== Records for processing ==
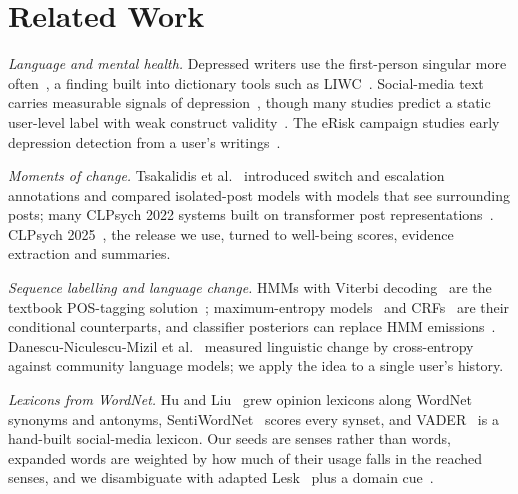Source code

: \documentclass[conference]{IEEEtran}
\begin{document}
\section{Related Work}

\emph{Language and mental health.} Depressed writers use the first-person singular more often~\cite{rude2004language}, a finding built into dictionary tools such as LIWC~\cite{tausczik2010psychological}. Social-media text carries measurable signals of depression~\cite{dechoudhury2013predicting,coppersmith2014quantifying}, though many studies predict a static user-level label with weak construct validity~\cite{chancellor2020methods}. The eRisk campaign studies early depression detection from a user's writings~\cite{losada2016test,parapar2024erisk}.

\emph{Moments of change.} Tsakalidis et al.~\cite{tsakalidis2022identifying} introduced switch and escalation annotations and compared isolated-post models with models that see surrounding posts; many CLPsych 2022 systems built on transformer post representations~\cite{tsakalidis2022overview}. CLPsych 2025~\cite{tseriotou2025overview}, the release we use, turned to well-being scores, evidence extraction and summaries.

\emph{Sequence labelling and language change.} HMMs with Viterbi decoding~\cite{rabiner1989tutorial,viterbi1967error} are the textbook POS-tagging solution~\cite{brants2000tnt}; maximum-entropy models~\cite{berger1996maximum} and CRFs~\cite{lafferty2001conditional} are their conditional counterparts, and classifier posteriors can replace HMM emissions~\cite{bourlard1994connectionist}. Danescu-Niculescu-Mizil et al.~\cite{danescu2013no} measured linguistic change by cross-entropy against community language models; we apply the idea to a single user's history.

\emph{Lexicons from WordNet.} Hu and Liu~\cite{hu2004mining} grew opinion lexicons along WordNet synonyms and antonyms, SentiWordNet~\cite{esuli2006sentiwordnet} scores every synset, and VADER~\cite{hutto2014vader} is a hand-built social-media lexicon. Our seeds are senses rather than words, expanded words are weighted by how much of their usage falls in the reached senses, and we disambiguate with adapted Lesk~\cite{lesk1986automatic,banerjee2002adapted} plus a domain cue~\cite{magnini2002role}.

\end{document}
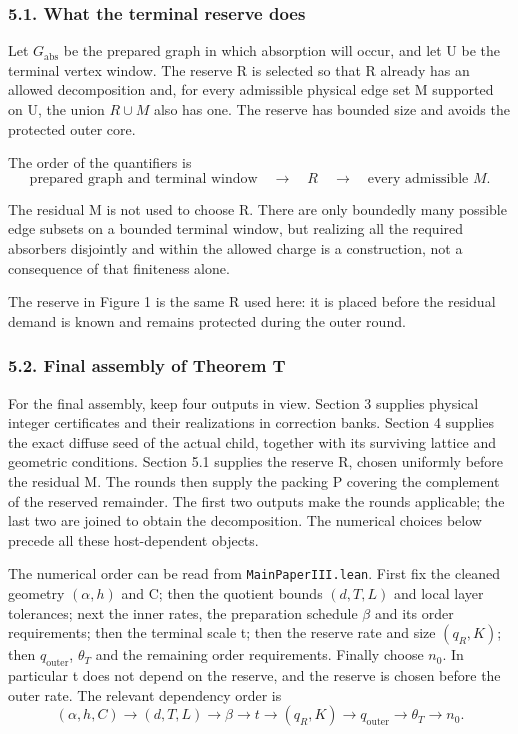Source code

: \documentclass[english,11pt,a4paper]{article}
\begin{document}
\subsubsection{5.1. What the terminal reserve does}\label{what-the-terminal-reserve-does}

Let \(G_{\mathrm{abs}}\) be the prepared graph in which absorption will occur, and let U be the terminal vertex window. The reserve R is selected so that R already has an allowed decomposition and, for every admissible physical edge set M supported on U, the union \(R\cup M\) also has one. The reserve has bounded size and avoids the protected outer core.

The order of the quantifiers is
\[\text{prepared graph and terminal window}
\quad\longrightarrow\quad R
\quad\longrightarrow\quad\text{every admissible }M.                \tag{5.1}\]

The residual M is not used to choose R. There are only boundedly many possible edge subsets on a bounded terminal window, but realizing all the required absorbers disjointly and within the allowed charge is a construction, not a consequence of that finiteness alone.

The reserve in Figure 1 is the same R used here: it is placed before the residual demand is known and remains protected during the outer round.

\subsubsection{5.2. Final assembly of Theorem T}\label{final-assembly-of-theorem-t}

For the final assembly, keep four outputs in view. Section 3 supplies physical integer certificates and their realizations in correction banks. Section 4 supplies the exact diffuse seed of the actual child, together with its surviving lattice and geometric conditions. Section 5.1 supplies the reserve R, chosen uniformly before the residual M. The rounds then supply the packing P covering the complement of the reserved remainder. The first two outputs make the rounds applicable; the last two are joined to obtain the decomposition. The numerical choices below precede all these host-dependent objects.

The numerical order can be read from \texttt{Main\allowbreak{}Paper\allowbreak{}III.\allowbreak{}lean}. First fix the cleaned geometry \((\alpha,h)\) and C; then the quotient bounds \((d,T,L)\) and local layer tolerances; next the inner rates, the preparation schedule \(\beta\) and its order requirements; then the terminal scale t; then the reserve rate and size \((q_R,K)\); then \(q_{\mathrm{outer}}\), \(\theta_T\) and the remaining order requirements. Finally choose \(n_0\). In particular t does not depend on the reserve, and the reserve is chosen before the outer rate. The relevant dependency order is
\[(\alpha,h,C)\longrightarrow(d,T,L)\longrightarrow\beta\longrightarrow t\longrightarrow(q_R,K)\longrightarrow q_{\mathrm{outer}}\longrightarrow\theta_T\longrightarrow n_0.\]
\end{document}
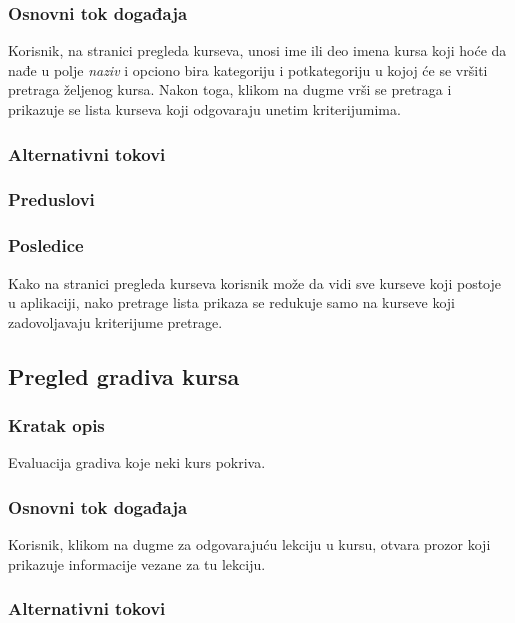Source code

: \subsubsection{Osnovni tok događaja}
Korisnik, na stranici pregleda kurseva, unosi ime ili deo imena kursa koji hoće da nađe u polje \emph{naziv} i opciono bira kategoriju i potkategoriju u kojoj će se vršiti pretraga željenog kursa.
Nakon toga, klikom na dugme \SearchButton vrši se pretraga i prikazuje se lista kurseva koji odgovaraju unetim kriterijumima.

\subsubsection{Alternativni tokovi}

\subsubsection{Preduslovi}

\subsubsection{Posledice}
Kako na stranici pregleda kurseva korisnik može da vidi sve kurseve koji postoje u aplikaciji, nako pretrage lista prikaza se redukuje samo na kurseve koji zadovoljavaju kriterijume pretrage.


\subsection{Pregled gradiva kursa}
\label{subsec:pregled-gradiva-kursa}

\subsubsection{Kratak opis}
Evaluacija gradiva koje neki kurs pokriva.

\subsubsection{Osnovni tok događaja}
Korisnik, klikom na dugme  za odgovarajuću lekciju u kursu, otvara prozor koji prikazuje informacije vezane za tu lekciju.

\subsubsection{Alternativni tokovi}

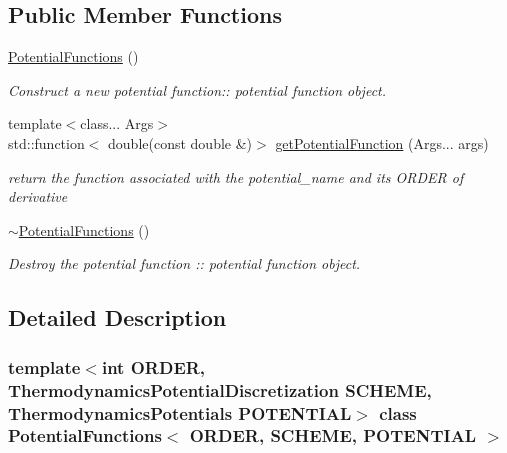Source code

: \subsection*{Public Member Functions}
\begin{DoxyCompactItemize}
\item 
\mbox{\label{classPotentialFunctions_aad1e8b1d3f7860ab387b8e525f3ccd47}} 
\hyperlink{classPotentialFunctions_aad1e8b1d3f7860ab387b8e525f3ccd47}{Potential\+Functions} ()
\begin{DoxyCompactList}\small\item\em Construct a new potential function\+:\+: potential function object. \end{DoxyCompactList}\item 
{\footnotesize template$<$class... Args$>$ }\\std\+::function$<$ double(const double \&)$>$ \hyperlink{classPotentialFunctions_af7b46074a256a70b110ae621d0335874}{get\+Potential\+Function} (Args... args)
\begin{DoxyCompactList}\small\item\em return the function associated with the potential\+\_\+name and its O\+R\+D\+ER of derivative \end{DoxyCompactList}\item 
\mbox{\label{classPotentialFunctions_a8ef27db84ef1e3e01ad4a245ea9888da}} 
\hyperlink{classPotentialFunctions_a8ef27db84ef1e3e01ad4a245ea9888da}{$\sim$\+Potential\+Functions} ()
\begin{DoxyCompactList}\small\item\em Destroy the potential function \+:\+: potential function object. \end{DoxyCompactList}\end{DoxyCompactItemize}


\subsection{Detailed Description}
\subsubsection*{template$<$int O\+R\+D\+ER, Thermodynamics\+Potential\+Discretization S\+C\+H\+E\+ME, Thermodynamics\+Potentials P\+O\+T\+E\+N\+T\+I\+AL$>$\newline
class Potential\+Functions$<$ O\+R\+D\+E\+R, S\+C\+H\+E\+M\+E, P\+O\+T\+E\+N\+T\+I\+A\+L $>$}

== Task ==
Go line by line through the records and copy those that contain the word "mbox".

== Response box ==
\mbox{\label{classPotentialFunctions_aad1e8b1d3f7860ab387b8e525f3ccd47}} 
\mbox{\label{classPotentialFunctions_a8ef27db84ef1e3e01ad4a245ea9888da}} 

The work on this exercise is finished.